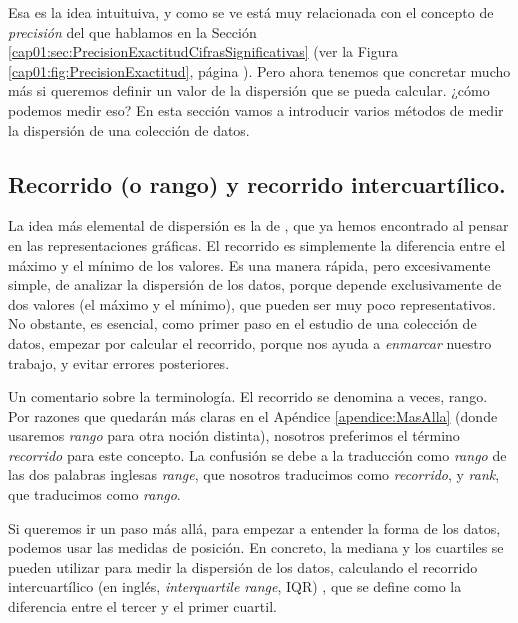 Esa es la idea intuituiva, y como se ve está muy relacionada con el concepto de
{\em precisión} del que hablamos en la Sección
\ref{cap01:sec:PrecisionExactitudCifrasSignificativas} (ver la Figura
\ref{cap01:fig:PrecisionExactitud}, página
\pageref{cap01:fig:PrecisionExactitud}). Pero ahora tenemos que concretar mucho
más si queremos definir un valor de la dispersión que se pueda calcular. ¿cómo
podemos medir eso? En esta sección vamos a introducir varios métodos de medir
la dispersión de una colección de datos.

\subsection{Recorrido (o rango) y recorrido intercuartílico.}
\label{cap02:subsubsec:RangoIntercuartilico}

La idea más elemental de dispersión es la de , que
ya hemos encontrado al pensar en las representaciones gráficas. El recorrido es simplemente la
diferencia entre el máximo y el mínimo de los valores. Es una manera rápida, pero excesivamente
simple, de analizar la dispersión de los datos, porque depende exclusivamente de dos valores (el
máximo y el mínimo), que pueden ser muy poco representativos. No obstante, es esencial, como primer
paso en el estudio de una colección de datos, empezar por calcular el recorrido, porque nos ayuda a
{\em enmarcar} nuestro trabajo, y evitar errores posteriores.

Un comentario sobre la terminología. El recorrido se denomina a veces, {\sf rango}. Por razones que quedarán más claras en el Apéndice \ref{apendice:MasAlla}
(donde usaremos {\em rango} para otra noción distinta), nosotros preferimos el término {\em
recorrido} para este concepto. La confusión se debe a la traducción como {\em rango} de las dos
palabras inglesas {\em range}, que nosotros traducimos como {\em recorrido}, y {\em rank}, que
traducimos como {\em rango}.

Si queremos ir un paso más allá, para empezar a entender la forma de los datos, podemos usar las
medidas de posición. En concreto, la mediana y los cuartiles se pueden utilizar para medir la
dispersión de los datos, calculando el {\sf recorrido intercuartílico} (en inglés, {\em interquartile range}, IQR)  , que se define como la diferencia entre el tercer y el primer cuartil.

---

-- To do --
If an entry above contains a picture, leave that picture out and copy everything else exactly.

-- Your solution --
 Esa es la idea intuituiva, y como se ve está muy relacionada con el concepto de
{\em precisión} del que hablamos en la Sección
\ref{cap01:sec:PrecisionExactitudCifrasSignificativas} (ver la Figura
\ref{cap01:fig:PrecisionExactitud}, página
\pageref{cap01:fig:PrecisionExactitud}). Pero ahora tenemos que concretar mucho
más si queremos definir un valor de la dispersión que se pueda calcular. ¿cómo
podemos medir eso? En esta sección vamos a introducir varios métodos de medir
la dispersión de una colección de datos.

\subsection{Recorrido (o rango) y recorrido intercuartílico.}
\label{cap02:subsubsec:RangoIntercuartilico}

La idea más elemental de dispersión es la de , que
ya hemos encontrado al pensar en las representaciones gráficas. El recorrido es simplemente la
diferencia entre el máximo y el mínimo de los valores. Es una manera rápida, pero excesivamente
simple, de analizar la dispersión de los datos, porque depende exclusivamente de dos valores (el
máximo y el mínimo), que pueden ser muy poco representativos. No obstante, es esencial, como primer
paso en el estudio de una colección de datos, empezar por calcular el recorrido, porque nos ayuda a
{\em enmarcar} nuestro trabajo, y evitar errores posteriores.

Un comentario sobre la terminología. El recorrido se denomina a veces, {\sf rango}. Por razones que quedarán más claras en el Apéndice \ref{apendice:MasAlla}
(donde usaremos {\em rango} para otra noción distinta), nosotros preferimos el término {\em
recorrido} para este concepto. La confusión se debe a la traducción como {\em rango} de las dos
palabras inglesas {\em range}, que nosotros traducimos como {\em recorrido}, y {\em rank}, que
traducimos como {\em rango}.

Si queremos ir un paso más allá, para empezar a entender la forma de los datos, podemos usar las
medidas de posición. En concreto, la mediana y los cuartiles se pueden utilizar para medir la
dispersión de los datos, calculando el {\sf recorrido intercuartílico} (en inglés, {\em interquartile range}, IQR)  , que se define como la diferencia entre el tercer y el primer cuartil.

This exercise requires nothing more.